Fredi Bobic
]]Fredi Bobic (30. Oktober 1971 in Maribor, Jugoslawien, heute Slowenien) ist ein ehemaliger deutscher Fußballspieler.
Kindheit und Jugend
Fredi Bobic wurde am 30. Oktober 1971 in Maribor geboren, das damals noch zu Jugoslawien gehörte und heute Slowenien angehört. Seine Mutter ist Kroatin und sein Vater Slowene. Mit ihnen ist er ausgewandert und in Schwaben aufgewachsen. Seit seinem 7. Lebensjahr ist er in Fußballvereinen aktiv gewesen. 1979 begann er in der Jugend des VfR Bad Cannstatt mit dem Fußballspielen, von wo aus er 1980 zur Jugend des VfB Stuttgart wechselte.
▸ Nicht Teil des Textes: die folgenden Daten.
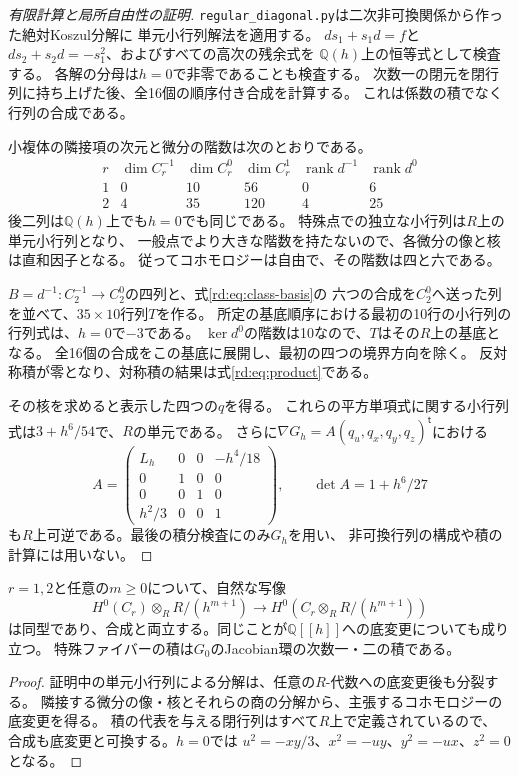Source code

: \begin{proof}[有限計算と局所自由性の証明]
\texttt{regular\_diagonal.py}は二次非可換関係から作った絶対Koszul分解に
単元小行列解法を適用する。
$d s_1+s_1d=f$と$d s_2+s_2d=-s_1^2$、およびすべての高次の残余式を
$\mathbb Q(h)$上の恒等式として検査する。
各解の分母は$h=0$で非零であることも検査する。
次数一の閉元を閉行列に持ち上げた後、全16個の順序付き合成を計算する。
これは係数の積でなく行列の合成である。

小複体の隣接項の次元と微分の階数は次のとおりである。
\[
\begin{array}{c|ccc|cc}
 r&\dim C_r^{-1}&\dim C_r^0&\dim C_r^1&
 \operatorname{rank}d^{-1}&\operatorname{rank}d^0\\\hline
 1&0&10&56&0&6\\
 2&4&35&120&4&25
\end{array}
\]
後二列は$\mathbb Q(h)$上でも$h=0$でも同じである。
特殊点での独立な小行列は$R$上の単元小行列となり、
一般点でより大きな階数を持たないので、各微分の像と核は直和因子となる。
従ってコホモロジーは自由で、その階数は四と六である。

$B=d^{-1}:C_2^{-1}\to C_2^0$の四列と、式\eqref{rd:eq:class-basis}の
六つの合成を$C_2^0$へ送った列を並べて、$35\times10$行列$T$を作る。
所定の基底順序における最初の10行の小行列の行列式は、$h=0$で$-3$である。
$\ker d^0$の階数は10なので、$T$はその$R$上の基底となる。
全16個の合成をこの基底に展開し、最初の四つの境界方向を除く。
反対称積が零となり、対称積の結果は式\eqref{rd:eq:product}である。

その核を求めると表示した四つの$q$を得る。
これらの平方単項式に関する小行列式は$3+h^6/54$で、$R$の単元である。
さらに$\nabla G_h=A(q_u,q_x,q_y,q_z)^{\mathsf t}$における
\[
 A=\begin{pmatrix}
 L_h&0&0&-h^4/18\\
 0&1&0&0\\0&0&1&0\\h^2/3&0&0&1
 \end{pmatrix},\qquad \det A=1+h^6/27
\]
も$R$上可逆である。最後の積分検査にのみ$G_h$を用い、
非可換行列の構成や積の計算には用いない。
\end{proof}

\begin{corollary}[全Artin切断と完備化]\label{rd:cor:basechange}
$r=1,2$と任意の$m\ge0$について、自然な写像
\[
 H^0(C_r)\otimes_R R/(h^{m+1})
 \longrightarrow H^0(C_r\otimes_R R/(h^{m+1}))
\]
は同型であり、合成と両立する。同じことが$\mathbb Q[[h]]$への底変更についても成り立つ。
特殊ファイバーの積は$G_0$のJacobian環の次数一・二の積である。
\end{corollary}
\begin{proof}
証明中の単元小行列による分解は、任意の$R$-代数への底変更後も分裂する。
隣接する微分の像・核とそれらの商の分解から、主張するコホモロジーの底変更を得る。
積の代表を与える閉行列はすべて$R$上で定義されているので、
合成も底変更と可換する。$h=0$では
$u^2=-xy/3$、$x^2=-uy$、$y^2=-ux$、$z^2=0$となる。
\end{proof}

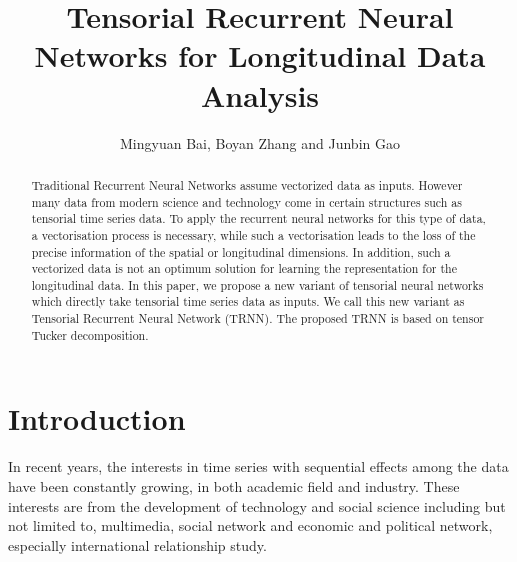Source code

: \documentclass[journal]{IEEEtran}
\newcounter{gaocomm}
\newcommand{\GaoC}[1]{\textcolor{blue-violet}{\stepcounter{gaocomm}{\bf [Junbin's comment \arabic{gaocomm}: #1]}\;}}
\begin{document}
\title{\textbf{Tensorial Recurrent Neural Networks for Longitudinal Data Analysis}}
\author{Mingyuan Bai, 
        Boyan Zhang and Junbin Gao 
}
\maketitle
\begin{abstract}
Traditional Recurrent Neural Networks assume vectorized data as inputs. However many data from modern science and technology come in certain structures such as tensorial time series data.  To apply the recurrent neural networks for this type of data, a vectorisation process is necessary, while such a vectorisation leads to the loss of the precise information of the spatial or longitudinal dimensions. In addition, such a vectorized data is not an optimum solution for learning the representation for the longitudinal data. 
In this paper, we propose a new variant of tensorial neural networks which directly take tensorial time series data as inputs. 
We call this new variant as Tensorial Recurrent Neural Network (TRNN). The proposed TRNN is based on tensor Tucker decomposition.
\end{abstract}

\section{Introduction}\label{Sec:1}

In recent years, the interests in time series with sequential effects among the data have been constantly growing, in both academic field and industry.  These interests are from the development of technology and social science including but not limited to, multimedia, social network and economic and political network, especially international relationship study. 
\end{document}
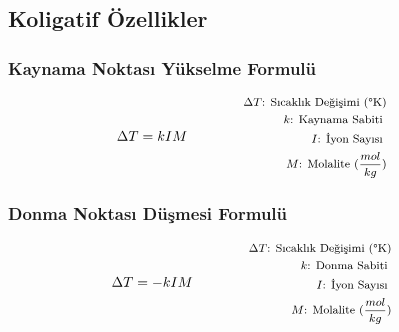 \subsection{Koligatif Özellikler}

\subsubsection*{Kaynama Noktası Yükselme Formulü}
\begin{equation}
    \Delta T = k I M \qquad \qquad \parbox{4cm}{\footnotesize$\begin{aligned}
        \Delta T\text{: Sıcaklık Değişimi (\textdegree K)} \\
        k\text{: Kaynama Sabiti } \\
        I\text{: İyon Sayısı } \\
        M\text{: Molalite (} \frac{mol}{kg} \text{)} \\
\end{aligned}$}
\end{equation}

\subsubsection*{Donma Noktası Düşmesi Formulü}
\begin{equation}
    \Delta T = -k I M \qquad \qquad \parbox{4cm}{\footnotesize$\begin{aligned}
        \Delta T\text{: Sıcaklık Değişimi (\textdegree K)} \\
        k\text{: Donma Sabiti } \\
        I\text{: İyon Sayısı } \\
        M\text{: Molalite (} \frac{mol}{kg} \text{)} \\
\end{aligned}$}
\end{equation}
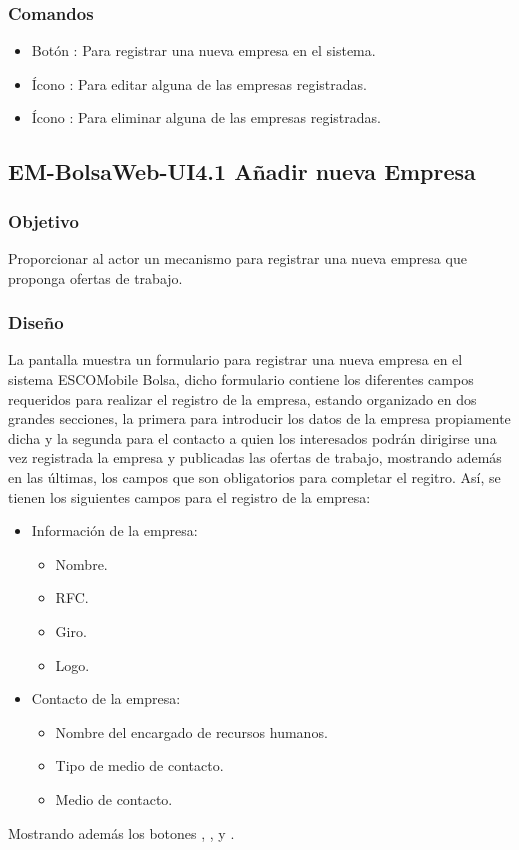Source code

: \subsubsection{Comandos}
 	\begin{itemize}
		\item Botón : Para registrar una nueva empresa en el sistema.  
		\item Ícono : Para editar alguna de las empresas registradas.
		\item Ícono : Para eliminar alguna de las empresas registradas.
	\end{itemize}




\subsection{EM-BolsaWeb-UI4.1 Añadir nueva Empresa}

\subsubsection{Objetivo}
	\noindent
	Proporcionar al actor un mecanismo para registrar una nueva empresa que proponga ofertas de trabajo.
\subsubsection{Diseño}
	\noindent
	La pantalla muestra un formulario para registrar una nueva empresa en el sistema ESCOMobile Bolsa, dicho formulario contiene los diferentes campos requeridos para realizar el registro de la empresa, estando organizado en dos grandes secciones, la primera para introducir los datos de la empresa propiamente dicha y la segunda para el contacto a quien los interesados podrán dirigirse una vez registrada la empresa y publicadas las ofertas de trabajo, mostrando además en las últimas, los campos que son obligatorios para completar el regitro. Así, se tienen los siguientes campos para el registro de la empresa:
	\begin{itemize}
		\item Información de la empresa:
		\begin{itemize}
			\item Nombre.
			\item RFC.
			\item Giro.
			\item Logo.
		\end{itemize}
		\item Contacto de la empresa:
		\begin{itemize}
			\item Nombre del encargado de recursos humanos.
			\item Tipo de medio de contacto. 
			\item Medio de contacto. 
		\end{itemize}
	\end{itemize}
	Mostrando además los botones , \IUbutton{+},  y .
Nach sechs Jahren verließ er den VfB Richtung Konkurrent Stuttgarter Kickers, mit dessen A-Jugend er DFB-Pokal-Sieger wurde, was er als seinen größten Erfolg im Jugendbereich bezeichnet. Seine fußballerischen Vorbilder in Kindheit und Jugend waren Hansi Müller und Marco van Basten. Bobic ist gelernter Einzelhandelskaufmann.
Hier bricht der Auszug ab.